I have a list of dictionaries. Each dictionary has several key-values, and a single arbitrary (but important) key-value pair. For example

thelist = [
    {"key" : "value1", "k2" : "va1", "ignore_key" : "arb1"}, 
    {"key" : "value2", "k2" : "va2", "ignore_key" : "arb11"},
    {"key" : "value2", "k2" : "va2", "ignore_key" : "arb113"}
]

I would like to remove the duplicate dictionaries such that only the non- "ignore-key" values are ignored. I have seen a related question on so - but it only considers entirely identical dicts. Is there a way to remove the almost duplicate such that the data above becomes

thelist = [
    {"key" : "value1", "k2" : "va1", "ignore_key" : "arb1"}, 
    {"key" : "value2", "k2" : "va2", "ignore_key" : "arb11"}
]

It doesn't matter which of the duplicates is ignored. How can I do this?

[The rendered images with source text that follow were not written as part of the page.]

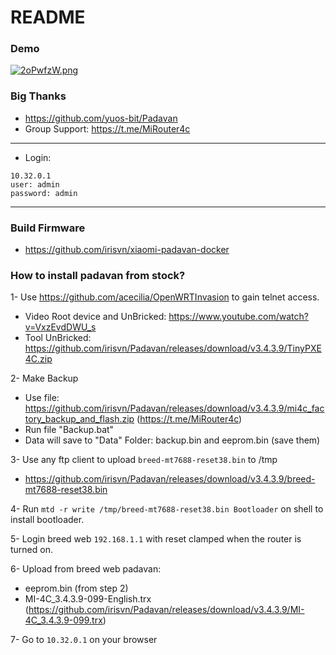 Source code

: 
# README #

### Demo ###
[![2oPwfzW.png](https://i.imgur.com/2oPwfzW.png)](https://i.imgur.com/2oPwfzW.png)


### Big Thanks ###
* https://github.com/yuos-bit/Padavan
* Group Support: https://t.me/MiRouter4c

***

- Login:
```shell 
10.32.0.1 
user: admin
password: admin
```

***

### Build Firmware ###

* https://github.com/irisvn/xiaomi-padavan-docker

### How to install padavan from stock? ###

1- Use https://github.com/acecilia/OpenWRTInvasion to gain telnet access.

* Video Root device and UnBricked: https://www.youtube.com/watch?v=VxzEvdDWU_s
* Tool UnBricked: https://github.com/irisvn/Padavan/releases/download/v3.4.3.9/TinyPXE4C.zip

2- Make Backup

* Use file: https://github.com/irisvn/Padavan/releases/download/v3.4.3.9/mi4c_factory_backup_and_flash.zip (https://t.me/MiRouter4c)
* Run file "Backup.bat"
* Data will save to "Data" Folder: backup.bin and eeprom.bin (save them)

3- Use any ftp client to upload ```breed-mt7688-reset38.bin``` to /tmp

* https://github.com/irisvn/Padavan/releases/download/v3.4.3.9/breed-mt7688-reset38.bin

4- Run ``` mtd -r write /tmp/breed-mt7688-reset38.bin Bootloader ``` on shell to install bootloader.

5- Login breed web ```192.168.1.1``` with reset clamped when the router is turned on. 

6- Upload from breed web padavan:

* eeprom.bin (from step 2)
* MI-4C_3.4.3.9-099-English.trx (https://github.com/irisvn/Padavan/releases/download/v3.4.3.9/MI-4C_3.4.3.9-099.trx)

7- Go to ```10.32.0.1``` on your browser
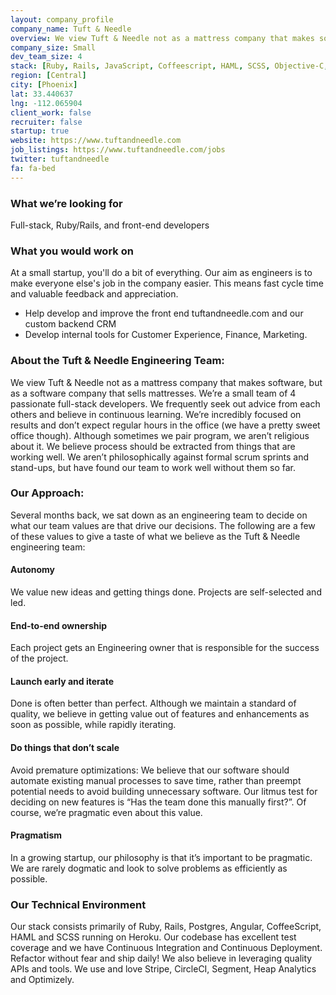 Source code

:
 ```yaml
---
layout: company_profile
company_name: Tuft & Needle
overview: We view Tuft & Needle not as a mattress company that makes software, but as a software company that sells mattresses. Help us automate everything!
company_size: Small
dev_team_size: 4
stack: [Ruby, Rails, JavaScript, Coffeescript, HAML, SCSS, Objective-C, Heroku, PostgreSQL, Angular]
region: [Central]
city: [Phoenix]
lat: 33.440637
lng: -112.065904
client_work: false
recruiter: false
startup: true
website: https://www.tuftandneedle.com
job_listings: https://www.tuftandneedle.com/jobs
twitter: tuftandneedle
fa: fa-bed
---
```

### What we’re looking for
Full-stack, Ruby/Rails, and front-end developers

### What you would work on

At a small startup, you'll do a bit of everything. Our aim as engineers is to make everyone else's job in the company easier. This means fast cycle time and valuable feedback and appreciation.
- Help develop and improve the front end tuftandneedle.com and our custom backend CRM
- Develop internal tools for Customer Experience, Finance, Marketing.

### About the Tuft & Needle Engineering Team:
We view Tuft & Needle not as a mattress company that makes software, but as a software company that sells mattresses. We’re a small team of 4 passionate full-stack developers.  We frequently seek out advice from each others and believe in continuous learning.  We’re incredibly focused on results and don’t expect regular hours in the office (we have a pretty sweet office though).  Although sometimes we pair program, we aren’t religious about it.  We believe process should be extracted from things that are working well.  We aren’t philosophically against formal scrum sprints and stand-ups, but have found our team to work well without them so far.

### Our Approach:
Several months back, we sat down as an engineering team to decide on what our team values are that drive our decisions.  The following are a few of these values to give a taste of what we believe as the Tuft & Needle engineering team:

#### Autonomy

We value new ideas and getting things done. Projects are self-selected and led.

#### End-to-end ownership

Each project gets an Engineering owner that is responsible for the success of the project.

#### Launch early and iterate

Done is often better than perfect.  Although we maintain a standard of quality, we believe in getting value out of features and enhancements as soon as possible, while rapidly iterating.

#### Do things that don’t scale

Avoid premature optimizations: We believe that our software should automate existing manual processes to save time, rather than preempt potential needs to avoid building unnecessary software.  Our litmus test for deciding on new features is “Has the team done this manually first?”.  Of course, we’re pragmatic even about this value.

#### Pragmatism

In a growing startup, our philosophy is that it’s important to be pragmatic.  We are rarely dogmatic and look to solve problems as efficiently as possible.

### Our Technical Environment

Our stack consists primarily of Ruby, Rails, Postgres, Angular, CoffeeScript, HAML and SCSS running on Heroku.  Our codebase has excellent test coverage and we have Continuous Integration and Continuous Deployment. Refactor without fear and ship daily!  We also believe in leveraging quality APIs and tools.  We use and love Stripe, CircleCI, Segment, Heap Analytics and Optimizely.
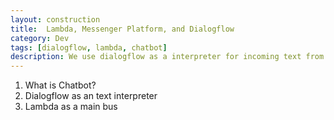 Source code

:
 ```yaml
---
layout: construction
title:  Lambda, Messenger Platform, and Dialogflow
category: Dev
tags: [dialogflow, lambda, chatbot]
description: We use dialogflow as a interpreter for incoming text from messenger platform, we use lambda as a middleware. 
---
```


1. What is Chatbot?
2. Dialogflow as an text interpreter
3. Lambda as a main bus

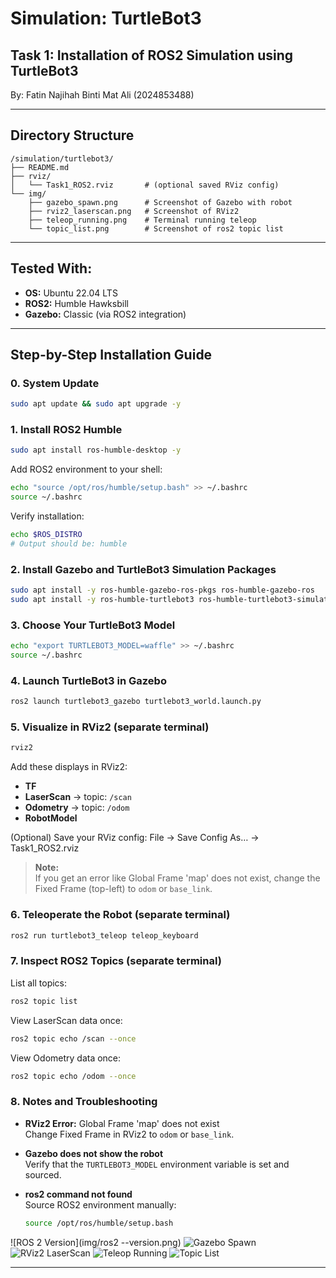 # Simulation: TurtleBot3

## Task 1: Installation of ROS2 Simulation using TurtleBot3

By: Fatin Najihah Binti Mat Ali (2024853488)

---

## Directory Structure

```text
/simulation/turtlebot3/
├── README.md
├── rviz/
│   └── Task1_ROS2.rviz       # (optional saved RViz config)
└── img/
    ├── gazebo_spawn.png      # Screenshot of Gazebo with robot
    ├── rviz2_laserscan.png   # Screenshot of RViz2
    ├── teleop_running.png    # Terminal running teleop
    └── topic_list.png        # Screenshot of ros2 topic list
```
---

## Tested With:

- **OS:** Ubuntu 22.04 LTS  
- **ROS2:** Humble Hawksbill  
- **Gazebo:** Classic (via ROS2 integration)

---

## Step-by-Step Installation Guide

### 0. System Update

```bash
sudo apt update && sudo apt upgrade -y
```


### 1. Install ROS2 Humble

```bash
sudo apt install ros-humble-desktop -y
```

Add ROS2 environment to your shell:

```bash
echo "source /opt/ros/humble/setup.bash" >> ~/.bashrc
source ~/.bashrc
```

Verify installation:

```bash
echo $ROS_DISTRO
# Output should be: humble
```

### 2. Install Gazebo and TurtleBot3 Simulation Packages

```bash
sudo apt install -y ros-humble-gazebo-ros-pkgs ros-humble-gazebo-ros
sudo apt install -y ros-humble-turtlebot3 ros-humble-turtlebot3-simulations
```

### 3. Choose Your TurtleBot3 Model

```bash
echo "export TURTLEBOT3_MODEL=waffle" >> ~/.bashrc
source ~/.bashrc
```

### 4. Launch TurtleBot3 in Gazebo

```bash
ros2 launch turtlebot3_gazebo turtlebot3_world.launch.py
```

### 5. Visualize in RViz2 (separate terminal)

```bash
rviz2
```

Add these displays in RViz2:

- **TF**
- **LaserScan** → topic: `/scan`
- **Odometry** → topic: `/odom`
- **RobotModel**


(Optional) Save your RViz config:
File → Save Config As… → Task1_ROS2.rviz

> **Note:**  
> If you get an error like Global Frame 'map' does not exist, change the Fixed Frame (top-left) to `odom` or `base_link`.


### 6. Teleoperate the Robot (separate terminal)

```bash
ros2 run turtlebot3_teleop teleop_keyboard
```

### 7. Inspect ROS2 Topics (separate terminal)

List all topics:

```bash
ros2 topic list
```

View LaserScan data once:

```bash
ros2 topic echo /scan --once
```

View Odometry data once:

```bash
ros2 topic echo /odom --once
```

### 8. Notes and Troubleshooting

- **RViz2 Error:** Global Frame 'map' does not exist  
  Change Fixed Frame in RViz2 to `odom` or `base_link`.

- **Gazebo does not show the robot**  
  Verify that the `TURTLEBOT3_MODEL` environment variable is set and sourced.

- **ros2 command not found**  
  Source ROS2 environment manually:

  ```bash
  source /opt/ros/humble/setup.bash
  ```

![ROS 2 Version](img/ros2 --version.png)
![Gazebo Spawn](img/gazebo_spawn.png)
![RViz2 LaserScan](img/rviz2_laserscan.png)
![Teleop Running](img/teleop_running.png)
![Topic List](img/topic_list.png)


---


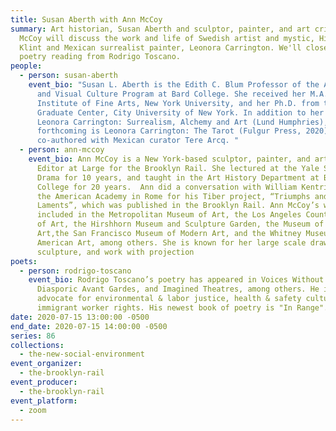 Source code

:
 ```yaml
---
title: Susan Aberth with Ann McCoy
summary: Art historian, Susan Aberth and sculptor, painter, and art critic, Ann
  McCoy will discuss the work and life of Swedish artist and mystic, Hilma af
  Klint and Mexican surrealist painter, Leonora Carrington. We'll close with a
  poetry reading from Rodrigo Toscano.
people:
  - person: susan-aberth
    event_bio: "Susan L. Aberth is the Edith C. Blum Professor of the Art History
      and Visual Culture Program at Bard College. She received her M.A. from the
      Institute of Fine Arts, New York University, and her Ph.D. from the
      Graduate Center, City University of New York. In addition to her 2004 book
      Leonora Carrington: Surrealism, Alchemy and Art (Lund Humphries),
      forthcoming is Leonora Carrington: The Tarot (Fulgur Press, 2020)
      co-authored with Mexican curator Tere Arcq. "
  - person: ann-mccoy
    event_bio: Ann McCoy is a New York-based sculptor, painter, and art critic, and
      Editor at Large for the Brooklyn Rail. She lectured at the Yale School of
      Drama for 10 years, and taught in the Art History Department at Barnard
      College for 20 years.  Ann did a conversation with William Kentridge at
      the American Academy in Rome for his Tiber project, “Triumphs and
      Laments”, which was published in the Brooklyn Rail. Ann McCoy’s work is
      included in the Metropolitan Museum of Art, the Los Angeles County Museum
      of Art, the Hirshhorn Museum and Sculpture Garden, the Museum of Modern
      Art,the San Francisco Museum of Modern Art, and the Whitney Museum of
      American Art, among others. She is known for her large scale drawings,
      sculpture, and work with projection
poets:
  - person: rodrigo-toscano
    event_bio: Rodrigo Toscano’s poetry has appeared in Voices Without Borders,
      Diasporic Avant Gardes, and Imagined Theatres, among others. He is an
      advocate for environmental & labor justice, health & safety culture, and
      immigrant worker rights. His newest book of poetry is "In Range".
date: 2020-07-15 13:00:00 -0500
end_date: 2020-07-15 14:00:00 -0500
series: 86
collections:
  - the-new-social-environment
event_organizer:
  - the-brooklyn-rail
event_producer:
  - the-brooklyn-rail
event_platform:
  - zoom
---
```

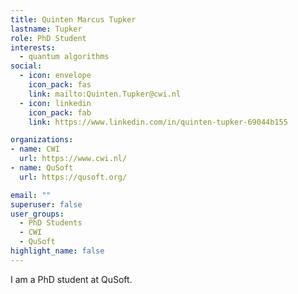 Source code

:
 ```yaml
---
title: Quinten Marcus Tupker
lastname: Tupker
role: PhD Student
interests:
  - quantum algorithms
social:
  - icon: envelope
    icon_pack: fas
    link: mailto:Quinten.Tupker@cwi.nl
  - icon: linkedin
    icon_pack: fab
    link: https://www.linkedin.com/in/quinten-tupker-69044b155

organizations:
- name: CWI
  url: https://www.cwi.nl/
- name: QuSoft
  url: https://qusoft.org/

email: ""
superuser: false
user_groups:
  - PhD Students
  - CWI
  - QuSoft
highlight_name: false
---
```


I am a PhD student at QuSoft.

Thank you for your responses. Sorry - the example situation wasn't clear. There are multiple key-value pairs and only one key to ignore. — user4467853, May 17 '15 at 14:38
@DSM Yes, the values are always hashable (text and datetime objects). — user4467853, May 17 '15 at 14:39
@user4467853, I presumed they are grouped or how do you decide which to keep? — Padraic Cunningham, May 17 '15 at 14:44
Somewhat overkill but you could do no_ignore = a_dict.copy(), del no_ignore ["ignore_key"]. Then apply Ami's add as you filter recipe to add a_dict while filtering on no_ignore. — JL Peyret, May 17 '15 at 14:45
Also are there the same keys in each dict and can different keys have the same values? — Padraic Cunningham, May 17 '15 at 15:04

Padraic Cunningham · Answer 1 · 2015-05-17T15:19:53.223

Keep a set of the seen values for key and remove any dict that has the the same value:

st = set()

for d in thelist[:]:
    vals = d["key"],d["k2"]
    if vals in st:
        thelist.remove(d)
    st.add(vals)
print(thelist)

[{'k2': 'va1', 'ignore_key': 'arb1', 'key': 'value1'},
{'k2': 'va2', 'ignore_key': 'arb11', 'key': 'value2'}]

If the values are always grouped, you can use the value from key to group and get the first dict from each group:

from itertools import groupby
from operator import itemgetter
thelist[:] = [next(v) for _, v in groupby(thelist,itemgetter("key","k2"))]
print(thelist)]

print(thelist)
[{'key': 'value1', 'k2': 'va1', 'ignore_key': 'arb1'}, 
{'key': 'value2', 'k2': 'va2', 'ignore_key': 'arb11'}]

Or using a generator similar to DSM's answer to modify the original list without copying:

def filt(l):
    st = set()
    for d in l:
        vals = d["key"],d["k2"]
        if vals not in st:
            yield d
        st.add(vals)


thelist[:] = filt(thelist)

print(thelist)

 [{'k2': 'va1', 'ignore_key': 'arb1', 'key': 'value1'}, 
{'k2': 'va2', 'ignore_key': 'arb11', 'key': 'value2'}]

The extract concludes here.